Zhang disse, durante uma conferência de imprensa em Pequim, no âmbito da Assembleia Nacional Popular (ANP), que em guerras comerciais nunca há vencedores, mas apenas resultados “desastrosos” para ambos os países e para o resto do mundo. Embora tenha descartado de início uma guerra comercial, o ministro chinês lembrou que a China pode ter de enfrentar este desafio e defender os seus interesses.
Na última quinta-feira, o presidente dos EUA, Donald Trump, assinou uma nova imposição de 25% para as importações de aço e 10% para as importações de alumínio que afectarão todos os países que as vendem para os EUA, com excepção do México e do Canadá.
A decisão de Trump, que argumentou que o aço e o alumínio são “vitais” para a “segurança nacional”, suscitou sérias preocupações sobre uma possível guerra comercial devido a represálias de outros parceiros comerciais, incluindo a China. O gigante asiático criticou com dureza as novas tarifas que, em sua opinião, terão um “sério impacto” no comércio internacional e solicitaram aos EUA que as retirem “o mais rápido possível”.
Por sua vez, a Associação Chinesa do Ferro e Aço (CISA) pediu às autoridades chinesas que respondam a essas tarifas, porque “violam as regras da Organização Mundial do Comércio”, com outras medidas sobre as importações dos EUA.
O presidente norte-americano, Donald Trump já tinha afirmado sábado que renuncia aos impostos sobre as importações de aço e alumínio aplicados à União Europeia, se os 28 abdicarem das barreiras aos produtos dos Estados Unidos (EUA).
Os impostos de 25% sobre as importações de aço e 10% sobre as de alumínio anunciadas por Trump têm sido criticadas pelos europeus e outros parceiros comerciais dos EUA, como o Japão, mas ainda não foi encontrada uma solução nas conversações entre representantes das três partes, em Bruxelas.
“A União Europeia, países maravilhosos que tratam muito mal os Estados Unidos no comércio, queixam-se dos impostos sobre o aço e o alumínio. Se eles abandonarem os seus horríveis obstáculos e os seus direitos aduaneiros sobre produtos norte-americanos, nós abandonaremos os nossos. Se não, taxamos as viaturas, etc. Justiça!”, escreveu o presidente na rede social Twitter.
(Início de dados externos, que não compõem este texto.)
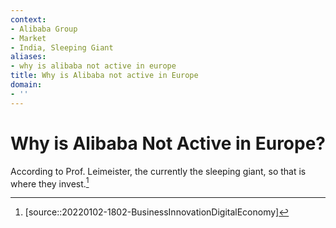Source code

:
 ```yaml
---
context:
- Alibaba Group
- Market
- India, Sleeping Giant
aliases:
- why is alibaba not active in europe
title: Why is Alibaba not active in Europe
domain:
- ''
---
```


# Why is Alibaba Not Active in Europe?

According to Prof. Leimeister, the currently the sleeping giant, so that is where they invest.[^1]

[^1]: [source::20220102-1802-BusinessInnovationDigitalEconomy]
Depois do encontro, na capital belga, os europeus manifestaram o seu desapontamento ao representante norte-americano do Comércio, Robert Lighthizer. A reunião incluiu ainda a comissária do Comércio Cecilia Malmström e o ministro japonês da Economia, Hiroshige Seko. O Japão, como a União Europeia, exige isenção dos impostos.
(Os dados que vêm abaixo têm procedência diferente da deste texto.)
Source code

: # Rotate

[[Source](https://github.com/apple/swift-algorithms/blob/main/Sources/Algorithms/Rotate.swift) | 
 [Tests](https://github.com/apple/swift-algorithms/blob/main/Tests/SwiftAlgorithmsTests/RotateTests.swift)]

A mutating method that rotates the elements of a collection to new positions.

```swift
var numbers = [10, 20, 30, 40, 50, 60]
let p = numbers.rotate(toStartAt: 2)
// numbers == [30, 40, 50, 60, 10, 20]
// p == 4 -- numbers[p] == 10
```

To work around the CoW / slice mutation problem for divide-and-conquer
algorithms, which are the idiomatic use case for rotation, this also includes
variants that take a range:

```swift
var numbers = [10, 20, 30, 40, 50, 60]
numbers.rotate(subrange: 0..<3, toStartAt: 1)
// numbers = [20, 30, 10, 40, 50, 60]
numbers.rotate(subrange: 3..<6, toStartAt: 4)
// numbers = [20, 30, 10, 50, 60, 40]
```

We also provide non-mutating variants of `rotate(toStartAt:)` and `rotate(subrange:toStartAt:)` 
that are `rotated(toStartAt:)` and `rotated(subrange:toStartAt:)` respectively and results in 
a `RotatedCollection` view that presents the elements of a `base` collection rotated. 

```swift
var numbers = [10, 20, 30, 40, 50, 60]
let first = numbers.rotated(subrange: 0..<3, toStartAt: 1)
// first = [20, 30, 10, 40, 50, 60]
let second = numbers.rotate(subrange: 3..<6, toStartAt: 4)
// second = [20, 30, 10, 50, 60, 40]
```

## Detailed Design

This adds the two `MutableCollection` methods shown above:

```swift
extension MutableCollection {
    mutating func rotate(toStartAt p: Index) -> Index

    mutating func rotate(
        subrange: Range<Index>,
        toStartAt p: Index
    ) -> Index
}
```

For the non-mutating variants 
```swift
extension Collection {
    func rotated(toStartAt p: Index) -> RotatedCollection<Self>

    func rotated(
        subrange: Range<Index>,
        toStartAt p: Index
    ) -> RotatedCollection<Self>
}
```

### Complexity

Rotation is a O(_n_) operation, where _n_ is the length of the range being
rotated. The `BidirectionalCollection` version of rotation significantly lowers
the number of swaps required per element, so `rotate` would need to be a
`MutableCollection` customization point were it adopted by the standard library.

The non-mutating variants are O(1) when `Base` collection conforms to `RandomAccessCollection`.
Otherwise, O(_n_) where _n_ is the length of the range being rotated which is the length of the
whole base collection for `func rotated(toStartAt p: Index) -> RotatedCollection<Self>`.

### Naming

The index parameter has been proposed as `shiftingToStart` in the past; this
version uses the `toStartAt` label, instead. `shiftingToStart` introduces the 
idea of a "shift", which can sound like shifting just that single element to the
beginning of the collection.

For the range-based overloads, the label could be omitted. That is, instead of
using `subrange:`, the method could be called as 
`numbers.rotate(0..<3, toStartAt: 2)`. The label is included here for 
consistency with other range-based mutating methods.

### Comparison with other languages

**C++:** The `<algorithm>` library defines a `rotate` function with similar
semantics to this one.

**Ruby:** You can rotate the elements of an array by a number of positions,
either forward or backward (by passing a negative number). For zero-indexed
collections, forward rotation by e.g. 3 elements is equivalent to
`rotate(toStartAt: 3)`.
Os EUA vão começar a aplicar tarifas aduaneiras de 25% às importações de aço e de 10% às de alumínio dentro de 15 dias, com o Canadá e o México excluídos destes direitos aduaneiros, anunciou na quinta-feira a Casa Branca.
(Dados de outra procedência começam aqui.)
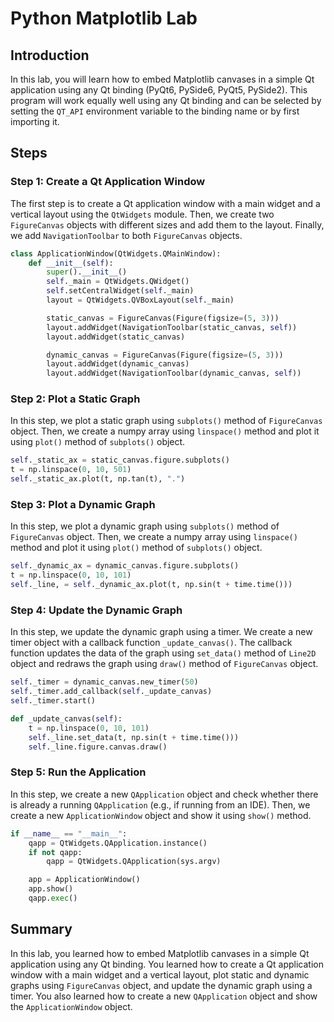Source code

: # Python Matplotlib Lab

## Introduction

In this lab, you will learn how to embed Matplotlib canvases in a simple Qt application using any Qt binding (PyQt6, PySide6, PyQt5, PySide2). This program will work equally well using any Qt binding and can be selected by setting the `QT_API` environment variable to the binding name or by first importing it.

## Steps

### Step 1: Create a Qt Application Window

The first step is to create a Qt application window with a main widget and a vertical layout using the `QtWidgets` module. Then, we create two `FigureCanvas` objects with different sizes and add them to the layout. Finally, we add `NavigationToolbar` to both `FigureCanvas` objects.

```python
class ApplicationWindow(QtWidgets.QMainWindow):
    def __init__(self):
        super().__init__()
        self._main = QtWidgets.QWidget()
        self.setCentralWidget(self._main)
        layout = QtWidgets.QVBoxLayout(self._main)

        static_canvas = FigureCanvas(Figure(figsize=(5, 3)))
        layout.addWidget(NavigationToolbar(static_canvas, self))
        layout.addWidget(static_canvas)

        dynamic_canvas = FigureCanvas(Figure(figsize=(5, 3)))
        layout.addWidget(dynamic_canvas)
        layout.addWidget(NavigationToolbar(dynamic_canvas, self))
```

### Step 2: Plot a Static Graph

In this step, we plot a static graph using `subplots()` method of `FigureCanvas` object. Then, we create a numpy array using `linspace()` method and plot it using `plot()` method of `subplots()` object.

```python
self._static_ax = static_canvas.figure.subplots()
t = np.linspace(0, 10, 501)
self._static_ax.plot(t, np.tan(t), ".")
```

### Step 3: Plot a Dynamic Graph

In this step, we plot a dynamic graph using `subplots()` method of `FigureCanvas` object. Then, we create a numpy array using `linspace()` method and plot it using `plot()` method of `subplots()` object.

```python
self._dynamic_ax = dynamic_canvas.figure.subplots()
t = np.linspace(0, 10, 101)
self._line, = self._dynamic_ax.plot(t, np.sin(t + time.time()))
```

### Step 4: Update the Dynamic Graph

In this step, we update the dynamic graph using a timer. We create a new timer object with a callback function `_update_canvas()`. The callback function updates the data of the graph using `set_data()` method of `Line2D` object and redraws the graph using `draw()` method of `FigureCanvas` object.

```python
self._timer = dynamic_canvas.new_timer(50)
self._timer.add_callback(self._update_canvas)
self._timer.start()

def _update_canvas(self):
    t = np.linspace(0, 10, 101)
    self._line.set_data(t, np.sin(t + time.time()))
    self._line.figure.canvas.draw()
```

### Step 5: Run the Application

In this step, we create a new `QApplication` object and check whether there is already a running `QApplication` (e.g., if running from an IDE). Then, we create a new `ApplicationWindow` object and show it using `show()` method.

```python
if __name__ == "__main__":
    qapp = QtWidgets.QApplication.instance()
    if not qapp:
        qapp = QtWidgets.QApplication(sys.argv)

    app = ApplicationWindow()
    app.show()
    qapp.exec()
```

## Summary

In this lab, you learned how to embed Matplotlib canvases in a simple Qt application using any Qt binding. You learned how to create a Qt application window with a main widget and a vertical layout, plot static and dynamic graphs using `FigureCanvas` object, and update the dynamic graph using a timer. You also learned how to create a new `QApplication` object and show the `ApplicationWindow` object.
Entretanto, o presidente do Conselho Europeu, Donald Tusk, advertiu os EUA de que as guerras comerciais “são más e fáceis de perder”. Macron também falou com Trump, na sexta-feira, tendo o Presidente francês sublinhado que “tais medidas visando países aliados, que respeitam as regras do comércio mundial, não seriam eficazes para lutar contra as práticas desleais”. Macron preveniu ainda Trump que “a Europa vai responder de forma clara e proporcionada contra qualquer prática infundada e contrária às regras do comércio mundial”.